TASK OBJECTIVE
Throughout the listing below, copy each line containing "rules".

WORKING DATA

------------------------------------------------

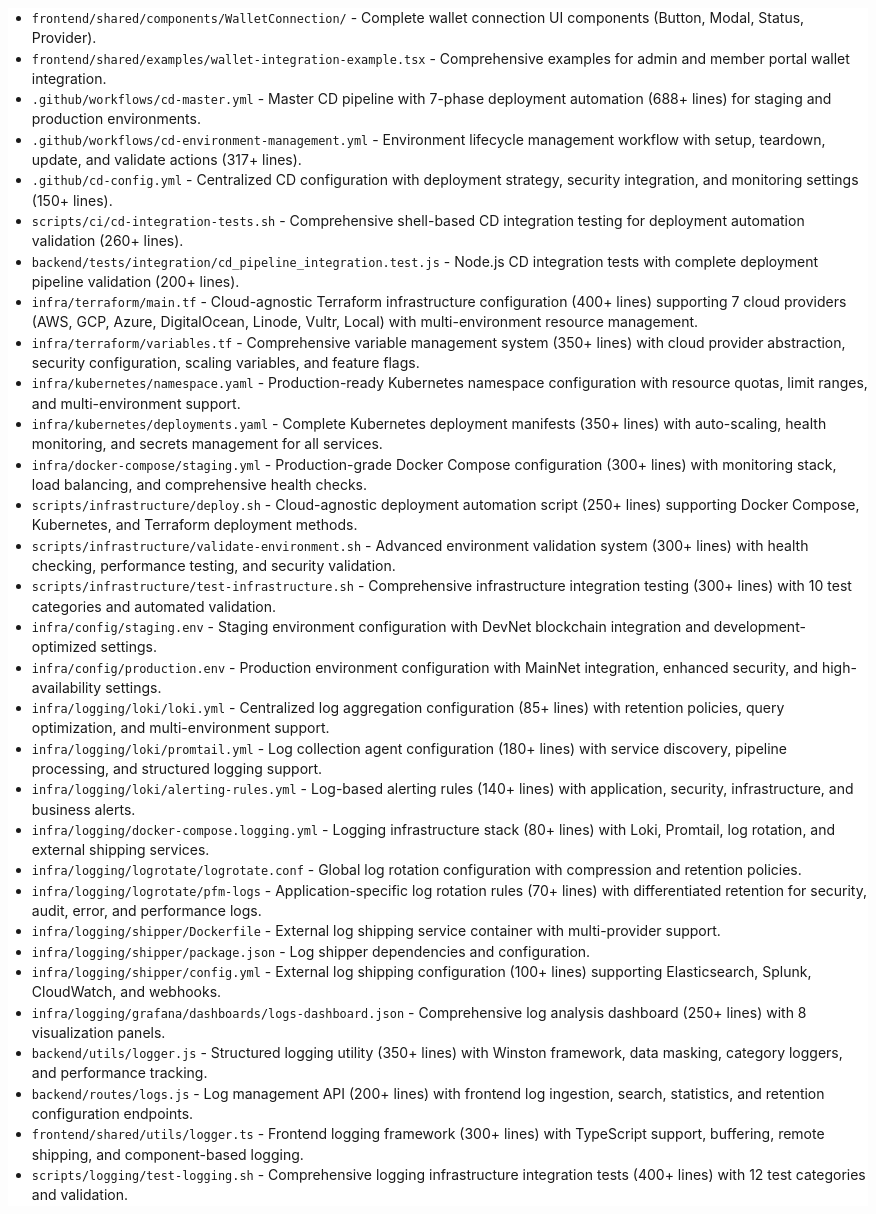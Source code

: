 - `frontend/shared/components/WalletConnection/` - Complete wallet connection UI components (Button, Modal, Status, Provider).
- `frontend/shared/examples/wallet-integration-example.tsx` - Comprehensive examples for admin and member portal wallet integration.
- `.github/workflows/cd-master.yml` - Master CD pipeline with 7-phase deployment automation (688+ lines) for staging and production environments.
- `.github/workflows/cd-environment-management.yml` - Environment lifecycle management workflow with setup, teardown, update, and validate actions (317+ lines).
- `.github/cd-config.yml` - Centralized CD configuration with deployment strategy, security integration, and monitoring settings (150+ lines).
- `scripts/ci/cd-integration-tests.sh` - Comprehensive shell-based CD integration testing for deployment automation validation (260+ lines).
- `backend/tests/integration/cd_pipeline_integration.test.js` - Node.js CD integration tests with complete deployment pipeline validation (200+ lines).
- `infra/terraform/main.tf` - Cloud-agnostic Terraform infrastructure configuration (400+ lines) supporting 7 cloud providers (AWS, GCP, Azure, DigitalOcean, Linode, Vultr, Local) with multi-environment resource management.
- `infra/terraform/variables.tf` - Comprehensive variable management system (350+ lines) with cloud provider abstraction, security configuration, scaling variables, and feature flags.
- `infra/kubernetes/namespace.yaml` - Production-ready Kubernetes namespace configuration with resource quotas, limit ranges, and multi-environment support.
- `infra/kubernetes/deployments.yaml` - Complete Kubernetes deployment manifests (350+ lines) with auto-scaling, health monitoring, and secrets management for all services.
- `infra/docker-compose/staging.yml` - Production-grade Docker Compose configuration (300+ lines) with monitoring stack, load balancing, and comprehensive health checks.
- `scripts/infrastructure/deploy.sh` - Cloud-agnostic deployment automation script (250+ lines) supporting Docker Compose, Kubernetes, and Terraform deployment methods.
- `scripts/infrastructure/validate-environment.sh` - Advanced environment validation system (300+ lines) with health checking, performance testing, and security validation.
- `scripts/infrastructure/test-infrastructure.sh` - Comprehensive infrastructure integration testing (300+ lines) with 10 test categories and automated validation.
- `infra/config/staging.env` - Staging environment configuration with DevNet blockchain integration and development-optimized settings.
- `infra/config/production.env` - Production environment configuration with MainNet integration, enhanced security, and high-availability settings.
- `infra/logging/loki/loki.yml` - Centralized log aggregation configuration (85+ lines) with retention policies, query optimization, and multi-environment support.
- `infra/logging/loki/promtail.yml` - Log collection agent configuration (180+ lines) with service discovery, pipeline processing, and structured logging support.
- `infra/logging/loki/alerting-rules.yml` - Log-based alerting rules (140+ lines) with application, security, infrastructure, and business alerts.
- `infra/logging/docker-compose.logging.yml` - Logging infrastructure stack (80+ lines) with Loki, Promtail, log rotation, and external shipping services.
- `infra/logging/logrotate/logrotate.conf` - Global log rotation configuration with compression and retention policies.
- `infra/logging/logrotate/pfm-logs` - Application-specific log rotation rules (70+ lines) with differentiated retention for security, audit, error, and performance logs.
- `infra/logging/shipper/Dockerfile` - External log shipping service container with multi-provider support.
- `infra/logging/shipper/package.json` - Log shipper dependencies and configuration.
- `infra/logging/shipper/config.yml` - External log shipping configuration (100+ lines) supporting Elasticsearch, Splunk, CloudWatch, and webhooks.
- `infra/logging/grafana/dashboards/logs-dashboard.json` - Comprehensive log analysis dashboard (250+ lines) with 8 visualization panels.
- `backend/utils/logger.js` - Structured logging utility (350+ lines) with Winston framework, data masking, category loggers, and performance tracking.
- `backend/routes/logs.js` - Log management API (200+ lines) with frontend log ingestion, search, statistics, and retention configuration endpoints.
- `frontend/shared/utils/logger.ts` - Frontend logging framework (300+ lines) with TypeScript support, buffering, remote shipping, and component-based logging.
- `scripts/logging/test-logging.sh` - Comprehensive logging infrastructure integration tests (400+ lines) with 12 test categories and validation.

------------------------------------------------

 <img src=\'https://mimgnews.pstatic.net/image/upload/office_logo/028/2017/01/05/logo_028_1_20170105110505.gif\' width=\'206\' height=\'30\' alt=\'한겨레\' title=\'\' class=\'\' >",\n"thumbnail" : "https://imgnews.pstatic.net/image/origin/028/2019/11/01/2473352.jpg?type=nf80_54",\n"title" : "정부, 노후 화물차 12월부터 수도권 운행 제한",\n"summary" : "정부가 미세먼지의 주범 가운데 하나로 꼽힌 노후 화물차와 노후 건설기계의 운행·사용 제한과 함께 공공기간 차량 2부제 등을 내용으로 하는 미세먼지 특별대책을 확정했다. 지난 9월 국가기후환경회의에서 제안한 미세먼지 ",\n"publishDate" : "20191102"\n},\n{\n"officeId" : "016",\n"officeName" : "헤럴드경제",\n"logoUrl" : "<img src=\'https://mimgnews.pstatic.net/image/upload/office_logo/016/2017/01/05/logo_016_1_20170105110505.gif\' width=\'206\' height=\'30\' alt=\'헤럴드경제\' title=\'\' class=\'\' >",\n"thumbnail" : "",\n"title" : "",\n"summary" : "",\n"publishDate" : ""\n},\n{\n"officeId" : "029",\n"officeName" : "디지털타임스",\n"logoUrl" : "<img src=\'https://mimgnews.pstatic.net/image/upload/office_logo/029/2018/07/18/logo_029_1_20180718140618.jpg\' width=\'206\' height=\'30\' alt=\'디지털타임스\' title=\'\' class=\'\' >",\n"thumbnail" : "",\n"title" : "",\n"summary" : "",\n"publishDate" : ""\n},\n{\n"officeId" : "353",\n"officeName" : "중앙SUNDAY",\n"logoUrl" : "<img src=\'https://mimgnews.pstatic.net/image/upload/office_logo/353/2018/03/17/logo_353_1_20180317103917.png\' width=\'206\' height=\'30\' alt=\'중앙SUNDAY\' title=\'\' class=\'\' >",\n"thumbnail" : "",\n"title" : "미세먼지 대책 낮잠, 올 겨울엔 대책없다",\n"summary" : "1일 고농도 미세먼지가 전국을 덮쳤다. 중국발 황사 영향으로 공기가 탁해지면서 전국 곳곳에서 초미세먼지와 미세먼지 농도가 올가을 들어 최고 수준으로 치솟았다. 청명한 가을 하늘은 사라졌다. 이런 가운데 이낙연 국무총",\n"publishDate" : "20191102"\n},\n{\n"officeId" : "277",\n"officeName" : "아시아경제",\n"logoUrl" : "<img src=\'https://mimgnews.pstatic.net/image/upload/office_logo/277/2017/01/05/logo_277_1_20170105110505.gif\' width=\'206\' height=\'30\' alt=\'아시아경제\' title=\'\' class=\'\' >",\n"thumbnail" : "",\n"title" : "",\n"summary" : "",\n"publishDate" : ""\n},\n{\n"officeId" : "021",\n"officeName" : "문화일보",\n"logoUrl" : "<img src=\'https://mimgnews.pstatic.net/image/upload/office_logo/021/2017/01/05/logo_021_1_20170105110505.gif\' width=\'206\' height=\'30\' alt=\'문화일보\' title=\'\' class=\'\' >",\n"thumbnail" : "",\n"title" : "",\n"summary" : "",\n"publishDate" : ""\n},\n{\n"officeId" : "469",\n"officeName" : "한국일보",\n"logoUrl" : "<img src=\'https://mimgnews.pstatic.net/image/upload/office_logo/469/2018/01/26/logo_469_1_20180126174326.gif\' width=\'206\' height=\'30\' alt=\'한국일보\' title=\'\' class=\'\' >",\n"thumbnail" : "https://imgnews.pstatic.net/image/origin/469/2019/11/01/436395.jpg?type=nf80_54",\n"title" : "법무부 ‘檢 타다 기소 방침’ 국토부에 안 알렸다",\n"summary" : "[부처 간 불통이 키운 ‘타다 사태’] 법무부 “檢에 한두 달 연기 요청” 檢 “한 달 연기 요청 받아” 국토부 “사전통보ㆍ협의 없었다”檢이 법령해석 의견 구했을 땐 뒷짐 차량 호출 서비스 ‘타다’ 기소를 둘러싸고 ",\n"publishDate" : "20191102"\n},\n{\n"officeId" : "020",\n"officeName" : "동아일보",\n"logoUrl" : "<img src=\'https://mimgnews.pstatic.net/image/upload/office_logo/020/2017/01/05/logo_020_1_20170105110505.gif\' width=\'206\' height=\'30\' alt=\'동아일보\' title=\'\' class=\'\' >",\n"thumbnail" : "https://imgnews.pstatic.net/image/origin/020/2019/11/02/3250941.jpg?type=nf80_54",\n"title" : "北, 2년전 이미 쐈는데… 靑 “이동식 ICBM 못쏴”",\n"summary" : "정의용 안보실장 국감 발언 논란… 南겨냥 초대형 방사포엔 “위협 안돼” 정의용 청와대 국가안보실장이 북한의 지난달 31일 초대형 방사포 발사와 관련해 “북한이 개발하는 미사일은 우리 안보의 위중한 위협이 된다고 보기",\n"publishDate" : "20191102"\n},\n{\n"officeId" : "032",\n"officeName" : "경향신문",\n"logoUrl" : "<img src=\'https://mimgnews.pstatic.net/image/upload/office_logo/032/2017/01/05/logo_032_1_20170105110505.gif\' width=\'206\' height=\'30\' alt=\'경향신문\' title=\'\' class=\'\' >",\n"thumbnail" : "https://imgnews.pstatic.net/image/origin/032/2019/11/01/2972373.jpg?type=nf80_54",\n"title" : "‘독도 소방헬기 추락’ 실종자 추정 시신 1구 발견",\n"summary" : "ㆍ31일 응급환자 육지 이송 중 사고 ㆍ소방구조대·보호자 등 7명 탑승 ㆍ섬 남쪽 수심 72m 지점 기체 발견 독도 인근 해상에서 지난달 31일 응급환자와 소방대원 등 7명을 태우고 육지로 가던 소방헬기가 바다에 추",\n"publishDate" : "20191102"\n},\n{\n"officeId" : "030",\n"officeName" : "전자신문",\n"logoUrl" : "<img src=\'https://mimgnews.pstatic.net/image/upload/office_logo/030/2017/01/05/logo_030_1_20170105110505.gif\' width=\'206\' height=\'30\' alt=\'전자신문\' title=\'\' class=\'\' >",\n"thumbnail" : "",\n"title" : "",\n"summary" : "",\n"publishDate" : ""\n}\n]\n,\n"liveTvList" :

------------------------------------------------

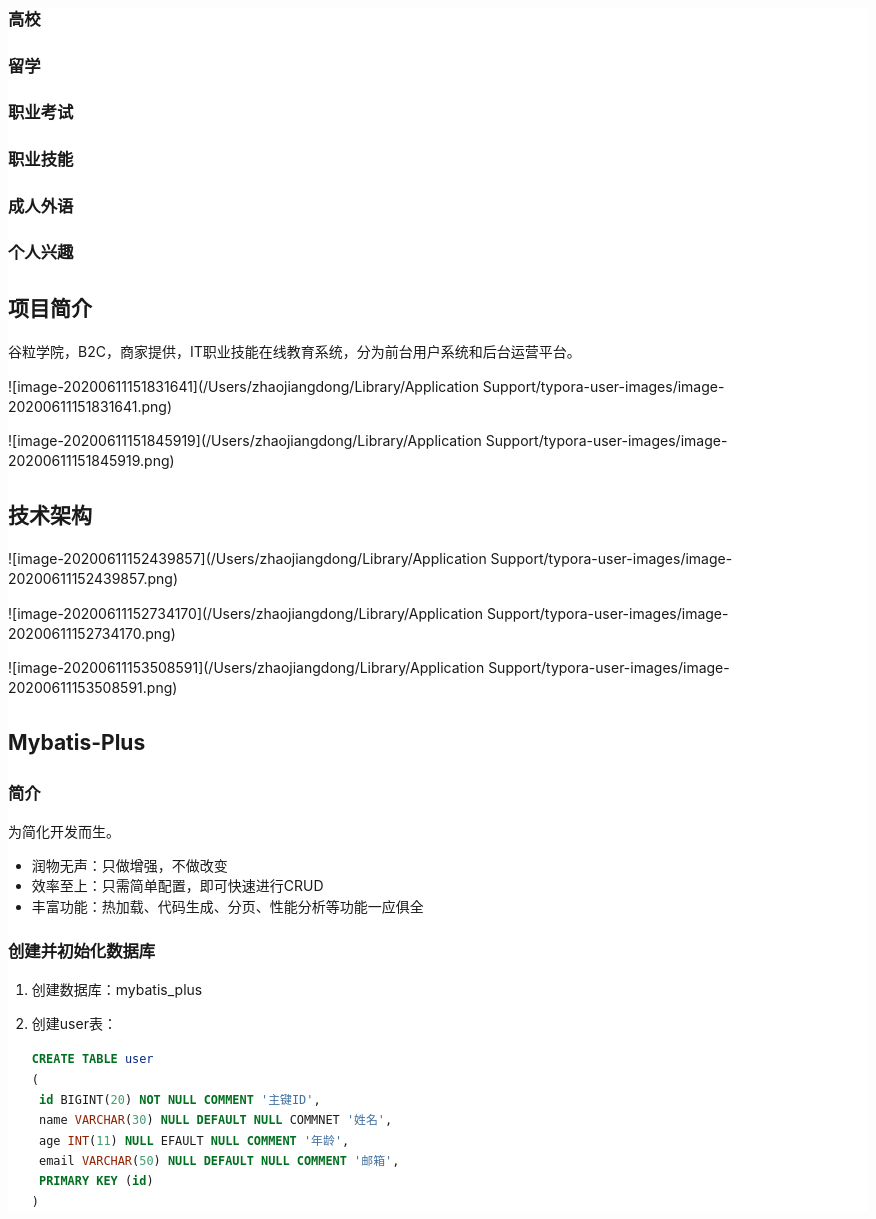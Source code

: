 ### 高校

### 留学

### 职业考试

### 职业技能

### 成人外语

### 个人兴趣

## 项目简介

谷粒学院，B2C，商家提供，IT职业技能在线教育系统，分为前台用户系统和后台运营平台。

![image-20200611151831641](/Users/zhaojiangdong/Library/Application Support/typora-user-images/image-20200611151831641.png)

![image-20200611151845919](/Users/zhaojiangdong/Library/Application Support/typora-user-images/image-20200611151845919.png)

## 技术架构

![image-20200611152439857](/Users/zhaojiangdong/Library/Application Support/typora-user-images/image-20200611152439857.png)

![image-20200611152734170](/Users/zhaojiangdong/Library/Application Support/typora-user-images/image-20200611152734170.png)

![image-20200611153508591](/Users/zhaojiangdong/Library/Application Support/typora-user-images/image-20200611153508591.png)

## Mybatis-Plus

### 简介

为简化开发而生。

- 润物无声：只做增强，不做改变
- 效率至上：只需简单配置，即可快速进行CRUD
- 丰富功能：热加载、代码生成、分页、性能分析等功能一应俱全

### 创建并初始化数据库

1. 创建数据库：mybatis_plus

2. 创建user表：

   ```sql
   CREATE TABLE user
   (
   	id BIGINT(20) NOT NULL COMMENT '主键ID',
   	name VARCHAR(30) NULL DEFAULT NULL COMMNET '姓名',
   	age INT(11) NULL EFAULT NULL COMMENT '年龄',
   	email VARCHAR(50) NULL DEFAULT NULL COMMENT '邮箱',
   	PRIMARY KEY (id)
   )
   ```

------------------------------------------------

RESULT OF THIS TASK
- `infra/logging/loki/alerting-rules.yml` - Log-based alerting rules (140+ lines) with application, security, infrastructure, and business alerts.
- `infra/logging/logrotate/pfm-logs` - Application-specific log rotation rules (70+ lines) with differentiated retention for security, audit, error, and performance logs.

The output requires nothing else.